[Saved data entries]
* * * * * * *
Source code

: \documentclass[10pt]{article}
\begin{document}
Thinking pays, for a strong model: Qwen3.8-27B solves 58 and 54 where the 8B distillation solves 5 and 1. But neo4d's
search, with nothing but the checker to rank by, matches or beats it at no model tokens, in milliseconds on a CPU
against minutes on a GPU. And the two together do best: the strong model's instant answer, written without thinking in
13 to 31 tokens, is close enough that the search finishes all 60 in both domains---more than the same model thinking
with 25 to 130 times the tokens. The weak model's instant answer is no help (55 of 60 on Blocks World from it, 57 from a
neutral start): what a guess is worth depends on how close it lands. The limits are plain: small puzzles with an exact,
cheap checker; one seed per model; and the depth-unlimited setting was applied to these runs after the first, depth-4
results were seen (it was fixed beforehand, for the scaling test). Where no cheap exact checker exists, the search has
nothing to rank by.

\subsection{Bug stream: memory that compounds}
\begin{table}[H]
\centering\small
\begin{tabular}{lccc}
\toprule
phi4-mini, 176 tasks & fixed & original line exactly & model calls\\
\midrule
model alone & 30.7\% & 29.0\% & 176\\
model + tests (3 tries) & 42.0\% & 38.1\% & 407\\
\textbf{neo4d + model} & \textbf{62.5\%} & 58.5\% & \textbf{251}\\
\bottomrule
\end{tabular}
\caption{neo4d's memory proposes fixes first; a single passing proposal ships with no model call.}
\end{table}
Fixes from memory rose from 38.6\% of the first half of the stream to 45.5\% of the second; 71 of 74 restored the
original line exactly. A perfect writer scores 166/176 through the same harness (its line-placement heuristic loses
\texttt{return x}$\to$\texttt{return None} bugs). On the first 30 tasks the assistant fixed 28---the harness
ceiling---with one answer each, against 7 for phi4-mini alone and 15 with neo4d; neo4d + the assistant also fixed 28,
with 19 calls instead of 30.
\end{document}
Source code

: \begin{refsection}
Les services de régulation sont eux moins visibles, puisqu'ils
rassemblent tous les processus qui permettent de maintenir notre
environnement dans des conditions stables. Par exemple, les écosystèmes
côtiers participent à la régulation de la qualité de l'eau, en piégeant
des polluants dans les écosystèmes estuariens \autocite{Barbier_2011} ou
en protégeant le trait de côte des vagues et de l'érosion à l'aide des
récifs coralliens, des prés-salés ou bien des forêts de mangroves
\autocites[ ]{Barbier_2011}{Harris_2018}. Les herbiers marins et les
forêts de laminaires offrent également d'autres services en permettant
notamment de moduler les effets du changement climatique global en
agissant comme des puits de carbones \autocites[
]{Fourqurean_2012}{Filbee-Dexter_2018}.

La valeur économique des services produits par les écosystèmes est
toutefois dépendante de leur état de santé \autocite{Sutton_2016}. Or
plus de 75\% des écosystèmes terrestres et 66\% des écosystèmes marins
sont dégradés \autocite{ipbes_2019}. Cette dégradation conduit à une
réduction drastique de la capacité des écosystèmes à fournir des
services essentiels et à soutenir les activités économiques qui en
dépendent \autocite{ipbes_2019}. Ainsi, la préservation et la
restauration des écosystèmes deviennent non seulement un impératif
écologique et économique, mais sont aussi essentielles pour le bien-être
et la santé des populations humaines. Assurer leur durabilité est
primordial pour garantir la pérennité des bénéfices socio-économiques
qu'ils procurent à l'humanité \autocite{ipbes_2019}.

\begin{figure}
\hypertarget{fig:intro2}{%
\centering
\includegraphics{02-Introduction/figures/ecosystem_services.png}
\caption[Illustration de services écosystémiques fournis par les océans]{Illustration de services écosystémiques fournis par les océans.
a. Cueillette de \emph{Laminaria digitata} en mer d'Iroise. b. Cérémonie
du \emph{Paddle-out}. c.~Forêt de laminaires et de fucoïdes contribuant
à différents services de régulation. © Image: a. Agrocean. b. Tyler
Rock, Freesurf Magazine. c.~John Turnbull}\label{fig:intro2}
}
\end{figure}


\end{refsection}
* * * * * * *
- **TASK GOAL**: Transcribe the lines from the first line of the records through the line that contains "with 25 to 130", both included, and add nothing else.

- **EXPECTED OUTPUT**:
Source code

: \documentclass[10pt]{article}
\begin{document}
Thinking pays, for a strong model: Qwen3.8-27B solves 58 and 54 where the 8B distillation solves 5 and 1. But neo4d's
search, with nothing but the checker to rank by, matches or beats it at no model tokens, in milliseconds on a CPU
against minutes on a GPU. And the two together do best: the strong model's instant answer, written without thinking in
13 to 31 tokens, is close enough that the search finishes all 60 in both domains---more than the same model thinking
with 25 to 130 times the tokens. The weak model's instant answer is no help (55 of 60 on Blocks World from it, 57 from a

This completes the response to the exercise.